Cabinet position in the Government of Singapore

The senior minister of Singapore (Note: Menteri Kanan Republik Singapura, 新加坡国务资政 (Xīnjiāpō Guówù Zī Zhèng), சிங்கப்பூர் மூத்த அமைச்சர்) is a high-ranking appointment within the Cabinet of Singapore. Established in 1985, the position has historically been occupied by former prime ministers or deputy prime ministers upon stepping down from their respective offices and occasionally very long tenured cabinet ministers. As of 2026, eight individuals have held the post, with all appointees being over the age of 60 at the time of their appointment.

The role does not typically carry a specific ministerial portfolio. Instead, senior ministers serve as elder statesmen within the government, oversee specialised national councils, and occasionally represent the country in international diplomacy. Among the executive branch officeholders in the order of precedence, the position ranks after the prime minister and the deputy prime minister.

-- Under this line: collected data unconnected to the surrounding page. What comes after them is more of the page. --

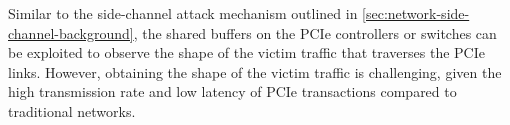 Similar to the side-channel attack mechanism outlined in \ref{sec:network-side-channel-background}, the shared buffers on the PCIe controllers or switches can be exploited to observe the shape of the victim traffic that traverses the PCIe links.
However, obtaining the shape of the victim traffic is challenging, given the high transmission rate and low latency of PCIe transactions compared to traditional networks.

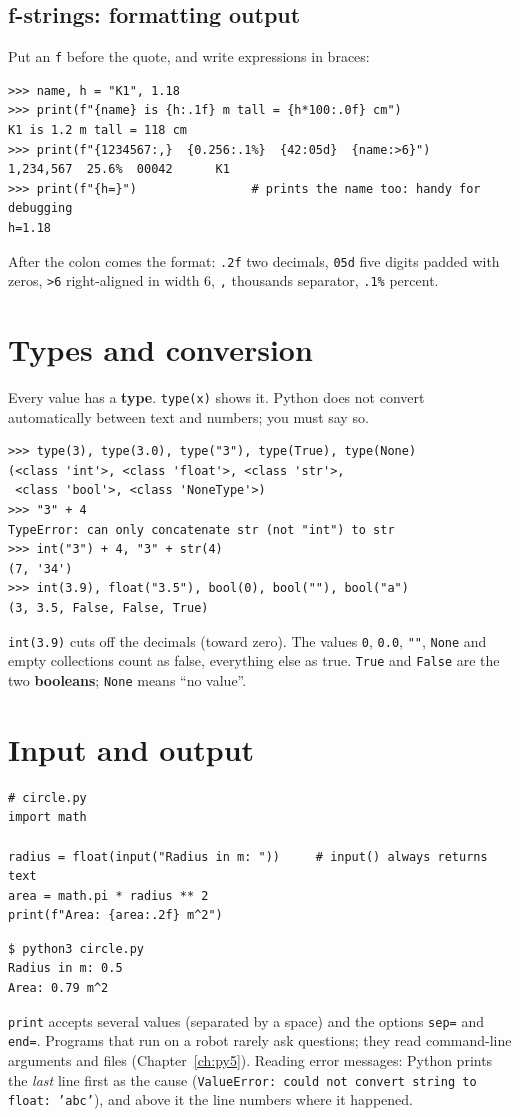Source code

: \subsection*{f-strings: formatting output}
Put an \texttt{f} before the quote, and write expressions in braces:
\begin{verbatim}
>>> name, h = "K1", 1.18
>>> print(f"{name} is {h:.1f} m tall = {h*100:.0f} cm")
K1 is 1.2 m tall = 118 cm
>>> print(f"{1234567:,}  {0.256:.1%}  {42:05d}  {name:>6}")
1,234,567  25.6%  00042      K1
>>> print(f"{h=}")                # prints the name too: handy for debugging
h=1.18
\end{verbatim}
After the colon comes the format: \texttt{.2f} two decimals, \texttt{05d} five digits padded with zeros, \texttt{>6} right-aligned in width 6, \texttt{,} thousands separator, \texttt{.1\%} percent.

\section*{Types and conversion}
Every value has a \textbf{type}. \texttt{type(x)} shows it. Python does not convert automatically between text and numbers; you must say so.
\begin{verbatim}
>>> type(3), type(3.0), type("3"), type(True), type(None)
(<class 'int'>, <class 'float'>, <class 'str'>,
 <class 'bool'>, <class 'NoneType'>)
>>> "3" + 4
TypeError: can only concatenate str (not "int") to str
>>> int("3") + 4, "3" + str(4)
(7, '34')
>>> int(3.9), float("3.5"), bool(0), bool(""), bool("a")
(3, 3.5, False, False, True)
\end{verbatim}
\texttt{int(3.9)} cuts off the decimals (toward zero). The values \texttt{0}, \texttt{0.0}, \texttt{""}, \texttt{None} and empty collections count as false, everything else as true. \texttt{True} and \texttt{False} are the two \textbf{booleans}; \texttt{None} means ``no value''.

\section*{Input and output}
\begin{verbatim}
# circle.py
import math

radius = float(input("Radius in m: "))     # input() always returns text
area = math.pi * radius ** 2
print(f"Area: {area:.2f} m^2")
\end{verbatim}
\begin{verbatim}
$ python3 circle.py
Radius in m: 0.5
Area: 0.79 m^2
\end{verbatim}
\texttt{print} accepts several values (separated by a space) and the options \texttt{sep=} and \texttt{end=}. Programs that run on a robot rarely ask questions; they read command-line arguments and files (Chapter~\ref{ch:py5}). Reading error messages: Python prints the \emph{last} line first as the cause (\texttt{ValueError: could not convert string to float: 'abc'}), and above it the line numbers where it happened.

They also serve as part of the Prime Minister's Office (PMO) and work at the Istana.

==History and background==
S. Rajaratnam, Singapore's first Minister for Foreign Affairs, took on the newly created role of Senior Minister in 1985 before retiring in 1988. Prior to that, he served as Deputy Prime Minister between 1980 and 1985.

Lee Kuan Yew, Singapore's first Prime Minister, was appointed as Senior Minister in 1990, after being succeeded by Goh Chok Tong as prime minister. He was ranked second in the order of precedence, superseding the incumbent Deputy Prime Ministers Lee Hsien Loong and Ong Teng Cheong. Goh was appointed Senior Minister in 2004 after handing over the office of Prime Minister to Lee Hsien Loong. As Senior Minister, he was ranked second in the order of precedence, while Lee Kuan Yew, who was appointed as Minister Mentor, ranked third in the order of precedence.

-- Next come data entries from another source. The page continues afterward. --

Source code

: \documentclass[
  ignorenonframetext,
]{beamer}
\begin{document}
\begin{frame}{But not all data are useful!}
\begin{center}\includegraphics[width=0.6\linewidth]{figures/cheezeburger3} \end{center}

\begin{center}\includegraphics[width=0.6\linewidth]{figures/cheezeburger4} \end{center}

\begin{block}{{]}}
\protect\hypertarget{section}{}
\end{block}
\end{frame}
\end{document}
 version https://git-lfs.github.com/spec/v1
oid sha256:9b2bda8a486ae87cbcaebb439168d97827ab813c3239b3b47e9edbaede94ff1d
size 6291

S. Jayakumar relinquished his role as Deputy Prime Minister in 2009, subsequently serving as Senior Minister until his retirement from politics in 2011. Following the 2011 general election, Minister Mentor Lee Kuan Yew and Senior Minister Goh stepped down from the Cabinet but retained their parliamentary seats. While Goh accepted the honorary title of Emeritus Senior Minister (ESM), Lee declined a similar offer and continued serving as a Member of Parliament until his death on 23 March 2015. Goh eventually retired from politics ahead of the 2020 general election.

Between 21 May 2011 and 1 May 2019, the office of Senior Minister was vacant. After this eight-year gap, Teo Chee Hean and Tharman Shanmugaratnam were appointed after they both relinquished their positions as Deputy Prime Minister.

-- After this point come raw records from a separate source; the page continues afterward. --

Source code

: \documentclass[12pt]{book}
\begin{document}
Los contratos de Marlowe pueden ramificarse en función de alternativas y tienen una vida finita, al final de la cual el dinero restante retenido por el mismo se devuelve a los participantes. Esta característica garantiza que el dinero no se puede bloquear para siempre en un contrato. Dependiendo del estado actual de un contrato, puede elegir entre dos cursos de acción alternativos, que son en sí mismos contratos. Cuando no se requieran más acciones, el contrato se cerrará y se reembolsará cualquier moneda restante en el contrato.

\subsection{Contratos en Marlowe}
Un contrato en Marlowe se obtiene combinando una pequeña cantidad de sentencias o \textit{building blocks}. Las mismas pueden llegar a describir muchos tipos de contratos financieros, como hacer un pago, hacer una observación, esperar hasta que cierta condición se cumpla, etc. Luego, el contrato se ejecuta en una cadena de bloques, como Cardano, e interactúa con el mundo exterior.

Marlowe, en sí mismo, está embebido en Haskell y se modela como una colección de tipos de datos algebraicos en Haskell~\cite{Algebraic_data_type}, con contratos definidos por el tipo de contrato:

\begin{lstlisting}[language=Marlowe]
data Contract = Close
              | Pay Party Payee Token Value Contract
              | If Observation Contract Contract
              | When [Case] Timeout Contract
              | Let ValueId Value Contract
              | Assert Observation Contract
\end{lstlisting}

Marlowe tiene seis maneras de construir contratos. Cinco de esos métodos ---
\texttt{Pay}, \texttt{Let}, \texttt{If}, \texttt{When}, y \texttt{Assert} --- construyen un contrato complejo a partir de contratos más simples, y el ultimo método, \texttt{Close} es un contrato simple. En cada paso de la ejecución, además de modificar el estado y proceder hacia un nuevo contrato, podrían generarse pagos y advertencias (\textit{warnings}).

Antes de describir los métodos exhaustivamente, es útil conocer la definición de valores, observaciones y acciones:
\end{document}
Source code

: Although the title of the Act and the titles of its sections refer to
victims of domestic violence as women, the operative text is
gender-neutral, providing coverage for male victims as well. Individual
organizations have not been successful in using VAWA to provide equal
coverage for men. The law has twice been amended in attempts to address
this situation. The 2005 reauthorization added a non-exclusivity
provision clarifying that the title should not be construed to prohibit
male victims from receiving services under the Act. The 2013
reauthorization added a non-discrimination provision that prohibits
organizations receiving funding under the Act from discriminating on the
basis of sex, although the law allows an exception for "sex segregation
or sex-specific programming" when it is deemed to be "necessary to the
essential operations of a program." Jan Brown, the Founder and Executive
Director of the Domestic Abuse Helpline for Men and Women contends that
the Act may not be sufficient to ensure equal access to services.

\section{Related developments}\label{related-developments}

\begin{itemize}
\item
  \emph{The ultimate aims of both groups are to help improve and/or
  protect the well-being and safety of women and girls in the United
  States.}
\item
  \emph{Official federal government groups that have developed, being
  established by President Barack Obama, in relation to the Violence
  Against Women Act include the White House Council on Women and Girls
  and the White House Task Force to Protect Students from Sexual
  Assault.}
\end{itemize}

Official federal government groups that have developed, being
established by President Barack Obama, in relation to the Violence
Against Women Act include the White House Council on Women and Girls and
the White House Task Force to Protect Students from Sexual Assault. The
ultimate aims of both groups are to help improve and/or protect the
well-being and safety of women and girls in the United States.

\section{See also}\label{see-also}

On 8 June 2023, Tharman Shanmugaratnam announced his intention to run for the 2023 presidential election and his scheduled resignation on 7 July 2023 from all his positions in the government and as a member of the People's Action Party, as the presidency is a non-partisan office. Lee Hsien Loong was appointed Senior Minister on 15 May 2024 after handing over the office of Prime Minister to Lawrence Wong. Teo announced his retirement from politics ahead of the 2025 general election.

===Emeritus Senior Minister===
The Emeritus Senior Minister (ESM) is an honorary title created in 2011 for Singapore's second prime minister, Goh Chok Tong, following his retirement from the Cabinet after the 2011 general election. Modelled after the academic tradition of an "Emeritus Professor," the prefix was conferred by prime minister Lee Hsien Loong to preserve Goh's "diplomatic stature on the international stage" while "allowing a younger generation of leaders a fresh slate to govern." The title is strictly honorific, meaning it carries no executive power, no seat in the Cabinet and no ministerial salary. Although Goh retired completely from politics in 2020, he remains the sole bearer of the title and its abbreviation in public life.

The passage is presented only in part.